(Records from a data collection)
..............................
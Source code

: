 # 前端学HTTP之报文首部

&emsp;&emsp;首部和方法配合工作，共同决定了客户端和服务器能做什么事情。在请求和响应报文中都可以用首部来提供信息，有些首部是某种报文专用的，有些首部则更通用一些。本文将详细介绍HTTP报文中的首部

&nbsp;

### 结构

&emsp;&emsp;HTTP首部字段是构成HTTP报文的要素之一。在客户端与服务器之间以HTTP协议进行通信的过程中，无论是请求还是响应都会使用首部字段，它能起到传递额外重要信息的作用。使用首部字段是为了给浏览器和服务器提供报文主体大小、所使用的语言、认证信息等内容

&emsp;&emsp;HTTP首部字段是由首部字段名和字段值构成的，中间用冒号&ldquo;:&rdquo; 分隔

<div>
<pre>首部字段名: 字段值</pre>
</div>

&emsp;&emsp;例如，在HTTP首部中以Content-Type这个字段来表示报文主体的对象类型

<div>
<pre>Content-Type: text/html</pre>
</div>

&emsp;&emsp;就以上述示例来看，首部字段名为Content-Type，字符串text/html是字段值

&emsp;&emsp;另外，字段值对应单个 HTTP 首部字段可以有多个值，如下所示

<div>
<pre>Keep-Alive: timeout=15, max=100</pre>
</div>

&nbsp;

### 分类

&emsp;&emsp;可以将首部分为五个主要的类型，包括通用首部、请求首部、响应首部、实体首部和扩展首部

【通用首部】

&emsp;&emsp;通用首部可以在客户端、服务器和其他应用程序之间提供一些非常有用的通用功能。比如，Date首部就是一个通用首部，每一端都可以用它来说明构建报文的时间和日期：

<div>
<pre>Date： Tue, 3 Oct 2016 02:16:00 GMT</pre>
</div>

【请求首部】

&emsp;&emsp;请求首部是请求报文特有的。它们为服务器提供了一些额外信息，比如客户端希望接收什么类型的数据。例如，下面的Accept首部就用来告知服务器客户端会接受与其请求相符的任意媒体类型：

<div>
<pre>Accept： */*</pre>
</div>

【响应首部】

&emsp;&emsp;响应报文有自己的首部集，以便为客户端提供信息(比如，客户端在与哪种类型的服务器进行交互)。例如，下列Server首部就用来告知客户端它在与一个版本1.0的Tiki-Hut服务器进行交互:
..............................
| Assignment |
Scan the data above. Return every line with "响应首部" in it.

| Output of the exercise |
&emsp;&emsp;可以将首部分为五个主要的类型，包括通用首部、请求首部、响应首部、实体首部和扩展首部
【响应首部】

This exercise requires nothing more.